Prompt: Because there was a big variety in the outcomes (a wobbly cup, a car, a balloon car), with the intern test we were a bit worried that the prompt might be to open. We were very curious what visitors would come up with.

The first part of the test we started with the prompt: Make something that moves funny. Most of the groups forgot the ‘funny’ part while tinkering and just focused on making something that moves. Which was similar to our test in the office, resulted in the participants making a wide variety of outcomes, more than half of the participants made vehicles, like a boat or a car or an airplane. It gives the activity more of a crafting vibe than tinkering. The prompt is so broad you can make anything you want, you are not challenged to solve a problem or work a bit longer on the project. 

Half way through the test we had the idea to change the prompt to: make something that wobbles. This made the participants step away from making existing moving things, like vehicles and start trying out making random things that can wobble. It gave room for more investigation. For example ‘What makes something wobbly; is it to do with balance, weight, distribution of weight etc.’ The participants where more Tinkering with their ideas and designs instead of just making/building an object.

Other observations:

  • Most participants really liked to build something and were proud of what they made.
  • Participants want to take their creations home.

Funny conversation with a kid building a cardboard boat that didn’t wobble:

Facilitator: What are you making?
Participant: A boat.
F: And what is wobbly about it?
P: It is a boat!

Materials: This activity is about re-using waste materials, so we tested the activity with stuff we collected: cups, take away trays, cardboard, egg cartons, cardboard tubes etc. Besides that, we had a glue gun and two boxes with materials; popsicle sticks, tape, glue, scissors, magnets, skewers etc. Some observations about the materials:

  • The glue gun is very popular to use. How ever some participants are just using the glue gun as a fun activity, so maybe not add it next time.
  • Materials we missed: heavy materials like blocks or something to stabilize objects.
  • Maybe some wobbly eyes and feathers but these aren’t really sustainable.

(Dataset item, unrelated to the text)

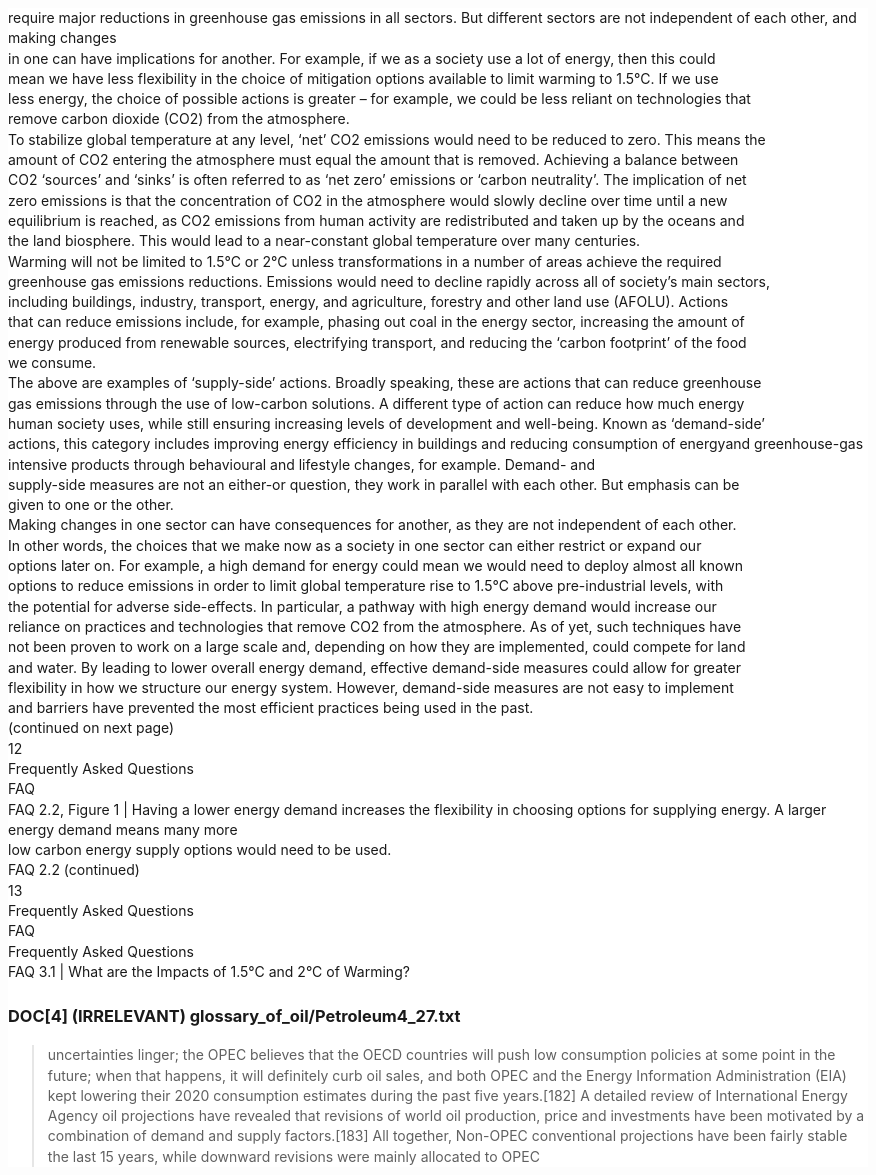 require major reductions in greenhouse gas emissions in all sectors. But different sectors are not independent of each other, and making changes<br>in one can have implications for another. For example, if we as a society use a lot of energy, then this could<br>mean we have less flexibility in the choice of mitigation options available to limit warming to 1.5°C. If we use<br>less energy, the choice of possible actions is greater – for example, we could be less reliant on technologies that<br>remove carbon dioxide (CO2) from the atmosphere.<br>To stabilize global temperature at any level, ‘net’ CO2 emissions would need to be reduced to zero. This means the<br>amount of CO2 entering the atmosphere must equal the amount that is removed. Achieving a balance between<br>CO2 ‘sources’ and ‘sinks’ is often referred to as ‘net zero’ emissions or ‘carbon neutrality’. The implication of net<br>zero emissions is that the concentration of CO2 in the atmosphere would slowly decline over time until a new<br>equilibrium is reached, as CO2 emissions from human activity are redistributed and taken up by the oceans and<br>the land biosphere. This would lead to a near-constant global temperature over many centuries.<br>Warming will not be limited to 1.5°C or 2°C unless transformations in a number of areas achieve the required<br>greenhouse gas emissions reductions. Emissions would need to decline rapidly across all of society’s main sectors,<br>including buildings, industry, transport, energy, and agriculture, forestry and other land use (AFOLU). Actions<br>that can reduce emissions include, for example, phasing out coal in the energy sector, increasing the amount of<br>energy produced from renewable sources, electrifying transport, and reducing the ‘carbon footprint’ of the food<br>we consume.<br>The above are examples of ‘supply-side’ actions. Broadly speaking, these are actions that can reduce greenhouse<br>gas emissions through the use of low-carbon solutions. A different type of action can reduce how much energy<br>human society uses, while still ensuring increasing levels of development and well-being. Known as ‘demand-side’<br>actions, this category includes improving energy efficiency in buildings and reducing consumption of energyand greenhouse-gas intensive products through behavioural and lifestyle changes, for example. Demand- and<br>supply-side measures are not an either-or question, they work in parallel with each other. But emphasis can be<br>given to one or the other.<br>Making changes in one sector can have consequences for another, as they are not independent of each other.<br>In other words, the choices that we make now as a society in one sector can either restrict or expand our<br>options later on. For example, a high demand for energy could mean we would need to deploy almost all known<br>options to reduce emissions in order to limit global temperature rise to 1.5°C above pre-industrial levels, with<br>the potential for adverse side-effects. In particular, a pathway with high energy demand would increase our<br>reliance on practices and technologies that remove CO2 from the atmosphere. As of yet, such techniques have<br>not been proven to work on a large scale and, depending on how they are implemented, could compete for land<br>and water. By leading to lower overall energy demand, effective demand-side measures could allow for greater<br>flexibility in how we structure our energy system. However, demand-side measures are not easy to implement<br>and barriers have prevented the most efficient practices being used in the past.<br>(continued on next page)<br>12<br>Frequently Asked Questions<br>FAQ<br>FAQ 2.2, Figure 1 | Having a lower energy demand increases the flexibility in choosing options for supplying energy. A larger energy demand means many more<br>low carbon energy supply options would need to be used.<br>FAQ 2.2 (continued)<br>13<br>Frequently Asked Questions<br>FAQ<br>Frequently Asked Questions<br>FAQ 3.1 | What are the Impacts of 1.5°C and 2°C of Warming?

### DOC[4] (IRRELEVANT) glossary_of_oil/Petroleum4_27.txt
> uncertainties linger; the OPEC believes that the OECD countries will push low consumption policies at some point in the future; when that happens, it will definitely curb oil sales, and both OPEC and the Energy Information Administration (EIA) kept lowering their 2020 consumption estimates during the past five years.[182] A detailed review of International Energy Agency oil projections have revealed that revisions of world oil production, price and investments have been motivated by a combination of demand and supply factors.[183] All together, Non-OPEC conventional projections have been fairly stable the last 15 years, while downward revisions were mainly allocated to OPEC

 A quote from the participants: “I am a teacher and would love to see what my pupils would create if I would do this in class”

Things to try out in a next test: 

  • Run the activity with students instead of families.
  • Try out what happens when we show some examples of wobbly things, like a rocking chair, balancing sculpture, wobbly toy and/or examples of tinkered wobbly objects.
  • Make the connection to ‘sustainable/green’ materials clear within the activity.
  • Check if we can also make a connection to curriculum, for example on the topic of balance.